May pleaded mutely to be forgiven. Shirley was so big, so fleshy, so … peachy. She had been lucky; love, money … Despite the awful things that have happened, she looks like a cat that’s had all the cream. Can’t she forgive me for being old and stupid?

Shirley was tugging off her beautiful coat, pale camel wool with a big shawl collar. She folded it, lining outermost, and tucked it at May’s feet, in the lee of the bed. She was a good girl still; clean, careful.

Shirley sank down gingerly on Alfred’s bed.
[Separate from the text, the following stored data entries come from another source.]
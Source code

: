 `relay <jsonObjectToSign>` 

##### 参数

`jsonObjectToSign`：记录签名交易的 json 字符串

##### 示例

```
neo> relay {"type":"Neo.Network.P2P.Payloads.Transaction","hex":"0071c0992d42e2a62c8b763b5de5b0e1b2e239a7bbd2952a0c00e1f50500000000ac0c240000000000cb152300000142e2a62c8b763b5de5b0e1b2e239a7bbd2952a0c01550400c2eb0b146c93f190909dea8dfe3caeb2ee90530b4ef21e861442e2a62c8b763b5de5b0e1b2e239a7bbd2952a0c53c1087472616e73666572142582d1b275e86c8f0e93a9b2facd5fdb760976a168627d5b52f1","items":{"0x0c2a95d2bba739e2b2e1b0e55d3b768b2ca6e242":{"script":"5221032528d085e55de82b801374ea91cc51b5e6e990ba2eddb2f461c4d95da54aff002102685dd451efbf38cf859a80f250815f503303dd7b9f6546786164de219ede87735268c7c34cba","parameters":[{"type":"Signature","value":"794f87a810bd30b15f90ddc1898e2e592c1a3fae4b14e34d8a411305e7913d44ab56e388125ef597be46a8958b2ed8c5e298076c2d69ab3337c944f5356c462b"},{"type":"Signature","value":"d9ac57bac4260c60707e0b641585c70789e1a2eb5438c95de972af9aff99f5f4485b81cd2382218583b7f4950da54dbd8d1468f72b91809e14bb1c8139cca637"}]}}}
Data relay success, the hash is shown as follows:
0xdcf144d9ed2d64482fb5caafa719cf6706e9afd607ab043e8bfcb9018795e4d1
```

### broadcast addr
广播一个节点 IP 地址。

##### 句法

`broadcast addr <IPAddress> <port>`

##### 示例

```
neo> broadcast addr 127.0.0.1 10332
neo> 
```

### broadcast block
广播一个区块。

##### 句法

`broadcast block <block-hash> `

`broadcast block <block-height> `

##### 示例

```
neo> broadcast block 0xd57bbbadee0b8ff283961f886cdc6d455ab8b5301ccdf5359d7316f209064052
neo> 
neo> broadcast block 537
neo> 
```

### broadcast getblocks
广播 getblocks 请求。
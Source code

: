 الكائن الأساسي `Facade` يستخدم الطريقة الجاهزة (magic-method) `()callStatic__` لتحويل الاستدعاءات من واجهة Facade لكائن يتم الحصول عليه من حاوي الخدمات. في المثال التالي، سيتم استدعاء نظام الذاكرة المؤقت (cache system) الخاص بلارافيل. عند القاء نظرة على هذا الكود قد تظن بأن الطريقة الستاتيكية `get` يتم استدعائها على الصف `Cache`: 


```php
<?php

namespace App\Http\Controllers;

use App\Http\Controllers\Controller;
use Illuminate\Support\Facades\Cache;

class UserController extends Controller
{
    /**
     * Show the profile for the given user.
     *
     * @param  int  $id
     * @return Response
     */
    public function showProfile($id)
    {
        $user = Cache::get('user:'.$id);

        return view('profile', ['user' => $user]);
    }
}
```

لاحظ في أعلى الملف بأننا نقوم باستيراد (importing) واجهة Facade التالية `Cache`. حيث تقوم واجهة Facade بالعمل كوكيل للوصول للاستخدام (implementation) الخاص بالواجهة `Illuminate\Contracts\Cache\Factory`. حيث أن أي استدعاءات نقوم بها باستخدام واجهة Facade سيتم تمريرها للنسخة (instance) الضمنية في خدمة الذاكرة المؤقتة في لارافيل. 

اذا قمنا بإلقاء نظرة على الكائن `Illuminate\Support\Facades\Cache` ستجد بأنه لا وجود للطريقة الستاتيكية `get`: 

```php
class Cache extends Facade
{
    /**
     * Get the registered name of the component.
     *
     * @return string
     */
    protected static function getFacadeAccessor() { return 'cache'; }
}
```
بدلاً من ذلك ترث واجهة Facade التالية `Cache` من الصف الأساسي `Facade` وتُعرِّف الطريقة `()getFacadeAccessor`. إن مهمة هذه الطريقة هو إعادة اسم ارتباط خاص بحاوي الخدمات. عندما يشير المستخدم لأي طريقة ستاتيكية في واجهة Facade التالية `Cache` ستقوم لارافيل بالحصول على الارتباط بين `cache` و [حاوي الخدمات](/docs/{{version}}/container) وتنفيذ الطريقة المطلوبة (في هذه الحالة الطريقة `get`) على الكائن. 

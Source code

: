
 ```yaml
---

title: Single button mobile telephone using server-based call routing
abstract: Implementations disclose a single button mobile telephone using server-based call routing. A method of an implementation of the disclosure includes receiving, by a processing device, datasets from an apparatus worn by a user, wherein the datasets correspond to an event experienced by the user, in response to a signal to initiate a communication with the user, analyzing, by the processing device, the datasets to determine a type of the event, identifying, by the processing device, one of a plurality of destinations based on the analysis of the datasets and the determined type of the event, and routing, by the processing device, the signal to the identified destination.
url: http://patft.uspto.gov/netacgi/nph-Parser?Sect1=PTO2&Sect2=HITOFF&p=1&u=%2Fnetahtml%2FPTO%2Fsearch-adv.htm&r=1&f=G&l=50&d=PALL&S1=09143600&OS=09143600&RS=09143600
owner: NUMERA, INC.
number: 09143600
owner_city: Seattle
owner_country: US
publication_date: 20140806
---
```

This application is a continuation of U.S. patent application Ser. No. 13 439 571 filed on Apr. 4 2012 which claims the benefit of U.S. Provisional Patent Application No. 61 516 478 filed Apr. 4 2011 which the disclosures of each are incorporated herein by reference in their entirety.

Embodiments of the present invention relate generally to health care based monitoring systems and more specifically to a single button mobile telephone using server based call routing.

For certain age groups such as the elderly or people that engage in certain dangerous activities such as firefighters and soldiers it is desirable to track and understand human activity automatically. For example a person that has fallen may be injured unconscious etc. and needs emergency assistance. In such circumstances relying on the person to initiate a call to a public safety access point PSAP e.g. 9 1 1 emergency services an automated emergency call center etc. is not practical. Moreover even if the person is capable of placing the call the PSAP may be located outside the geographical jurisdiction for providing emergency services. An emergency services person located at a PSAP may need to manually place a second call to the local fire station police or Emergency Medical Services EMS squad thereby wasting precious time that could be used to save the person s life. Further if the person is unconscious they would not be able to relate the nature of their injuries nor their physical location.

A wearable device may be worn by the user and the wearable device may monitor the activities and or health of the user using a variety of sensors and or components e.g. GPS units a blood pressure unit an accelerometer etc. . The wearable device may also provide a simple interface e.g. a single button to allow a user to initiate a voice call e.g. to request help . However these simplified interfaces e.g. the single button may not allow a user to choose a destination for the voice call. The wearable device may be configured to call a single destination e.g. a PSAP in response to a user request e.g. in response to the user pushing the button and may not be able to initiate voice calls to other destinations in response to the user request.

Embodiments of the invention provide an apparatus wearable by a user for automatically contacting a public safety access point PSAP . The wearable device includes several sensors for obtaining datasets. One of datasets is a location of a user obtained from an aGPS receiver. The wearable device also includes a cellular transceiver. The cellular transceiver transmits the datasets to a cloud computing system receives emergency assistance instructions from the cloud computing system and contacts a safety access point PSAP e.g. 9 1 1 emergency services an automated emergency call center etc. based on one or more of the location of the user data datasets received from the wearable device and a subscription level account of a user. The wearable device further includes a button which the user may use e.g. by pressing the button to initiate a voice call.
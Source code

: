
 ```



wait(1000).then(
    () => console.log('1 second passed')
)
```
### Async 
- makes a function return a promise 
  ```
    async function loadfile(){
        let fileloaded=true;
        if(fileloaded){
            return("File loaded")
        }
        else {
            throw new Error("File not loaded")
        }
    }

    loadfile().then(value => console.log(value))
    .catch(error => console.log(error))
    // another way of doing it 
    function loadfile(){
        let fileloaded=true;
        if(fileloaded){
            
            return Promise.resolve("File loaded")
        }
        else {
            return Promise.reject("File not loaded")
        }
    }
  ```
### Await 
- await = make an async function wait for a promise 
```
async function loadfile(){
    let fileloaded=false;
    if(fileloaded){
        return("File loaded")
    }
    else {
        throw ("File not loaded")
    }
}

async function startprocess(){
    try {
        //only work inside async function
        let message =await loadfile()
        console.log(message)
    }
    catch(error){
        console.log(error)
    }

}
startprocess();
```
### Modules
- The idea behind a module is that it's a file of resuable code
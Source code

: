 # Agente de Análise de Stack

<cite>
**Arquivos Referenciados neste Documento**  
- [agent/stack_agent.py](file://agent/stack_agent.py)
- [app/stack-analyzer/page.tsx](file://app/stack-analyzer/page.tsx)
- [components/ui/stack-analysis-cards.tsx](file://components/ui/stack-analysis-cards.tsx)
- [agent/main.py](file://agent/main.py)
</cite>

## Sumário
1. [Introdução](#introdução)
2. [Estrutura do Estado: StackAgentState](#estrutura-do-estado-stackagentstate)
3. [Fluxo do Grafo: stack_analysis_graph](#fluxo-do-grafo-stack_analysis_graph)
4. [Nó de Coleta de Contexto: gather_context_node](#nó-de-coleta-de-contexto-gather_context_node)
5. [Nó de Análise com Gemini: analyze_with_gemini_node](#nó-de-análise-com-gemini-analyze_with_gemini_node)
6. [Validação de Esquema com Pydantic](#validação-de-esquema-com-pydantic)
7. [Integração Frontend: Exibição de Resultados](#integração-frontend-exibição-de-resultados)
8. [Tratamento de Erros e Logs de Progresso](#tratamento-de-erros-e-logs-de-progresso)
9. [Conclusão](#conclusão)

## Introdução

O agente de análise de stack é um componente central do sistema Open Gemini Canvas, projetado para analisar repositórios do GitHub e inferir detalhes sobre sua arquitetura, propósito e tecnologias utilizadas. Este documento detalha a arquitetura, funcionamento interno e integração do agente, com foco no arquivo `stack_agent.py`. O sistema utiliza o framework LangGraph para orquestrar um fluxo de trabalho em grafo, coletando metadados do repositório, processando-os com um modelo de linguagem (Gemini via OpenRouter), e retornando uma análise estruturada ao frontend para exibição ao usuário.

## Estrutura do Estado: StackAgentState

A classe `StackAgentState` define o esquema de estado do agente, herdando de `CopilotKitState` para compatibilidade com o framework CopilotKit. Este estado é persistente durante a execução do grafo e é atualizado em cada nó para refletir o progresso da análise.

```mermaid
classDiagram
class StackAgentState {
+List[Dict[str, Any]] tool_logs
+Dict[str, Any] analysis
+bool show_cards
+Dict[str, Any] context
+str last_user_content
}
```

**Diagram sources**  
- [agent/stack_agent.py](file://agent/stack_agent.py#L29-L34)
She was heavier than May. (Should she tell Shirley not to sit on the bed? She didn’t want to annoy her further.) The metal frame creaked, and the two women stared at Alfred anxiously.

‘Is he going to wake up?’

‘Well I hope so. I’ve got all kinds of forms and doings for him to sort out.’

‘Why are we whispering then?’ asked Shirley.

‘I don’t know,’ said May. (They had always whispered, when the men were around. Trying not to disturb them. Not to upset them. Not to let them know what they were getting up to. But now they didn’t have to whisper any more. It was too late for whispering. He hadn’t time to sleep.)

‘Alfred,’ May whispered, then made an effort. ‘Alfred,’ louder. ‘Alfred, wake up.’

Sleeping like that, he was unprotected, naked as a baby despite his blue pyjamas, the fragile bony bridge of his nose, so near the skin, such taut red skin, the strands of white hair lying neatly as always like hanks of bleached rope across his naked crown.

She loved him completely for making an effort. Alfred would never let her down. He was probably ready hours ago, hair combed, clean pyjamas, shipshape bedclothes …

‘Your Dad is wonderful,’ she said to her daughter, as Alfred stirred, and coughed. Her heart swelled with love; Alfred, alive. Still there for them. Husband, father.

‘Hmm,’ said Shirley, half-rising, then sitting again, nervous, as ever, of being in the wrong, in the wrong place (which she was, of course, and her father would certainly let her know it) with the wrong clothes and the wrong boyfriend.